++++ Data records

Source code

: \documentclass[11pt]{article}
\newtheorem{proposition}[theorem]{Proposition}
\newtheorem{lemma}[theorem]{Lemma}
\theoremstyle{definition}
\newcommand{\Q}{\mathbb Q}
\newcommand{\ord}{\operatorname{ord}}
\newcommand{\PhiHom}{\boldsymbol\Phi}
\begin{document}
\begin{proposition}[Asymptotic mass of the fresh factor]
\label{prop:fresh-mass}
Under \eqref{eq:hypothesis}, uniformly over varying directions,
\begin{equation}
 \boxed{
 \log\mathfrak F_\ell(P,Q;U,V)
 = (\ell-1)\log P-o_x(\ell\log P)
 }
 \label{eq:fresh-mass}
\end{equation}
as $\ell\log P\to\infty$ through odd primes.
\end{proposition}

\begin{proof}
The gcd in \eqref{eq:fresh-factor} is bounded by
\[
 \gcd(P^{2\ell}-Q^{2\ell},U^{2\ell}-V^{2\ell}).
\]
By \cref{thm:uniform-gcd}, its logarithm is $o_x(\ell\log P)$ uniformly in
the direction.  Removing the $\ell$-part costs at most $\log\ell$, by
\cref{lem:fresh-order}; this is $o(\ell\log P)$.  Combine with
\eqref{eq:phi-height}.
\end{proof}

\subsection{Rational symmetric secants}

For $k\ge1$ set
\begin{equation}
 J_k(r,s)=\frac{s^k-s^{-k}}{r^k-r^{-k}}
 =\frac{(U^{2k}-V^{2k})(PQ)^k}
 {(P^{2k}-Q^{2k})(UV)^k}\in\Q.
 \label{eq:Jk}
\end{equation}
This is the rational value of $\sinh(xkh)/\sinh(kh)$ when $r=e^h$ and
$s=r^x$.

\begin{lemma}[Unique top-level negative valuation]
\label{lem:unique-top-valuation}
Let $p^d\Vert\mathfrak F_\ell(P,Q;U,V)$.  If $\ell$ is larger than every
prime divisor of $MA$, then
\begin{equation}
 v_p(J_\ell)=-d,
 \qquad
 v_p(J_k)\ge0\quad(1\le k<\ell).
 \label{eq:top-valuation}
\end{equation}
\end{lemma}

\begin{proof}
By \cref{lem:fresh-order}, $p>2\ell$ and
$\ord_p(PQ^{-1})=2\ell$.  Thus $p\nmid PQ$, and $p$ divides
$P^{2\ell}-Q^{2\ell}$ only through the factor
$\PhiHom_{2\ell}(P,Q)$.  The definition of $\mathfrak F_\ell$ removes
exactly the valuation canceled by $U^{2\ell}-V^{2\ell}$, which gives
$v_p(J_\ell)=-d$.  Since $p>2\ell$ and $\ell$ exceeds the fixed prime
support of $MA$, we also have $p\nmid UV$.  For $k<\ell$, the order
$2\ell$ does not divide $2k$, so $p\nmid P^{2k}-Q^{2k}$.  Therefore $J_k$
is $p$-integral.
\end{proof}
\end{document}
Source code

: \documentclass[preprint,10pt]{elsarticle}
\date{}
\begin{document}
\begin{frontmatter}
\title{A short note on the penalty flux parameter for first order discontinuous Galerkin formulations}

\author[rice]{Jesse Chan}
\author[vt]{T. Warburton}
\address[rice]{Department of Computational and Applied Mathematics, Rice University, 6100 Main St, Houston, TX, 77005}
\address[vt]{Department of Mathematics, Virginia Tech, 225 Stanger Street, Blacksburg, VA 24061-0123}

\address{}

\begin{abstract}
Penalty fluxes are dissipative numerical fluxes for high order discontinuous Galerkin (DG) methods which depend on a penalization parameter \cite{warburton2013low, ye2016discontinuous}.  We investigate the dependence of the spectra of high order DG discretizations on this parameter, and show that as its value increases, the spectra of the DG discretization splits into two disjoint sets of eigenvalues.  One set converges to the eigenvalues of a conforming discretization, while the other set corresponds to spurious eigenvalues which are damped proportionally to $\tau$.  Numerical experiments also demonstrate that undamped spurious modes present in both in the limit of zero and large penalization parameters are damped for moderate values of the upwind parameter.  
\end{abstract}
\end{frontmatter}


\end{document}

++++++++

Requirement: Each line in the data that has the word "mathfrak" counts once; state how many such lines there are, without comment.

Exercise output: 3